→ Your assignment
Print every entry exactly as written and exclude all images.

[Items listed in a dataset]
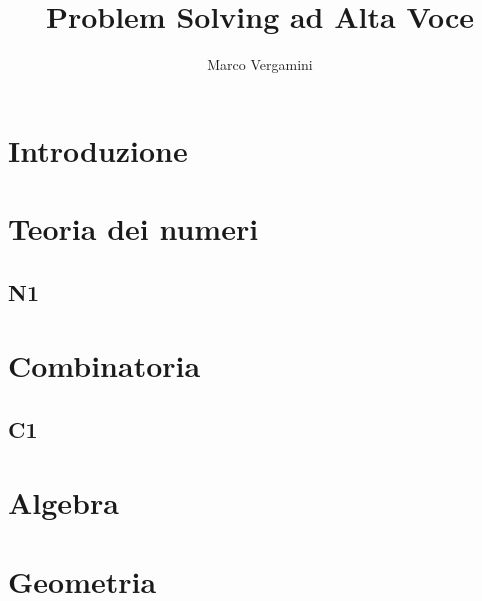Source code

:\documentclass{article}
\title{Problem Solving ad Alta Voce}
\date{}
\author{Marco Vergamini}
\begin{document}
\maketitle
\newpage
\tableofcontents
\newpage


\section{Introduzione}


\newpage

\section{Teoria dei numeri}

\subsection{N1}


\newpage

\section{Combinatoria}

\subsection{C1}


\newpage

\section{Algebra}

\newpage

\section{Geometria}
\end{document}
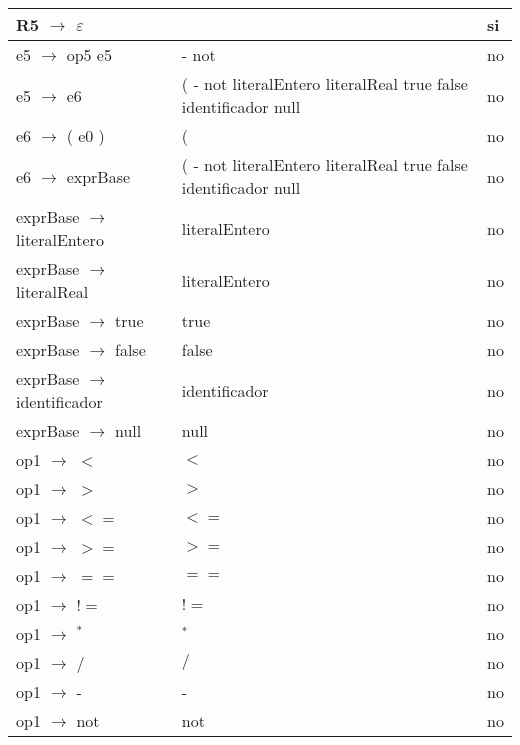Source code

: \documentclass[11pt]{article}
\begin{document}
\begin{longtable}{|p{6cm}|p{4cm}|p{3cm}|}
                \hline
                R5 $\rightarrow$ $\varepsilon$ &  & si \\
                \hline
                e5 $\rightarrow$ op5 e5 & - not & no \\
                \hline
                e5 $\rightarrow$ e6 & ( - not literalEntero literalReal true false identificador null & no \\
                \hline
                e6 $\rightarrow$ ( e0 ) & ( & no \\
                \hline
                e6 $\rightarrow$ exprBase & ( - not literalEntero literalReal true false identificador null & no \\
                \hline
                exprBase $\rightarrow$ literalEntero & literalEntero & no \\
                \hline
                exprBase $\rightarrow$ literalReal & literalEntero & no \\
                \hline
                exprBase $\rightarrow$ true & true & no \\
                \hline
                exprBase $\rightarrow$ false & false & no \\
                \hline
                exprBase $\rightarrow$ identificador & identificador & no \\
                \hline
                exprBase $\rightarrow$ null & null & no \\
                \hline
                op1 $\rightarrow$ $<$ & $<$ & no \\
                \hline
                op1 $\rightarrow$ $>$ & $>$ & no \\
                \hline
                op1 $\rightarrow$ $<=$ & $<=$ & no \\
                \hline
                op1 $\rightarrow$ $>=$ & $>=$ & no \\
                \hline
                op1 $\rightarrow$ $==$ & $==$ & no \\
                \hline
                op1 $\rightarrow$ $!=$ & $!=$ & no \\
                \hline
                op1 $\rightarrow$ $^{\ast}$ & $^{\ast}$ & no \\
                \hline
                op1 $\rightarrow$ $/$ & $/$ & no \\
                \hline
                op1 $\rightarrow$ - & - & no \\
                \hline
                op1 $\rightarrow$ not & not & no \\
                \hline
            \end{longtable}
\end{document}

→ Answer below
Source code

:\documentclass{article}
\title{Problem Solving ad Alta Voce}
\date{}
\author{Marco Vergamini}
\begin{document}
\maketitle
\newpage
\tableofcontents
\newpage


\section{Introduzione}


\newpage

\section{Teoria dei numeri}

\subsection{N1}


\newpage

\section{Combinatoria}

\subsection{C1}


\newpage

\section{Algebra}

\newpage

\section{Geometria}
\end{document}
Source code

: \documentclass[11pt]{article}
\begin{document}
\begin{longtable}{|p{6cm}|p{4cm}|p{3cm}|}
                \hline
                R5 $\rightarrow$ $\varepsilon$ &  & si \\
                \hline
                e5 $\rightarrow$ op5 e5 & - not & no \\
                \hline
                e5 $\rightarrow$ e6 & ( - not literalEntero literalReal true false identificador null & no \\
                \hline
                e6 $\rightarrow$ ( e0 ) & ( & no \\
                \hline
                e6 $\rightarrow$ exprBase & ( - not literalEntero literalReal true false identificador null & no \\
                \hline
                exprBase $\rightarrow$ literalEntero & literalEntero & no \\
                \hline
                exprBase $\rightarrow$ literalReal & literalEntero & no \\
                \hline
                exprBase $\rightarrow$ true & true & no \\
                \hline
                exprBase $\rightarrow$ false & false & no \\
                \hline
                exprBase $\rightarrow$ identificador & identificador & no \\
                \hline
                exprBase $\rightarrow$ null & null & no \\
                \hline
                op1 $\rightarrow$ $<$ & $<$ & no \\
                \hline
                op1 $\rightarrow$ $>$ & $>$ & no \\
                \hline
                op1 $\rightarrow$ $<=$ & $<=$ & no \\
                \hline
                op1 $\rightarrow$ $>=$ & $>=$ & no \\
                \hline
                op1 $\rightarrow$ $==$ & $==$ & no \\
                \hline
                op1 $\rightarrow$ $!=$ & $!=$ & no \\
                \hline
                op1 $\rightarrow$ $^{\ast}$ & $^{\ast}$ & no \\
                \hline
                op1 $\rightarrow$ $/$ & $/$ & no \\
                \hline
                op1 $\rightarrow$ - & - & no \\
                \hline
                op1 $\rightarrow$ not & not & no \\
                \hline
            \end{longtable}
\end{document}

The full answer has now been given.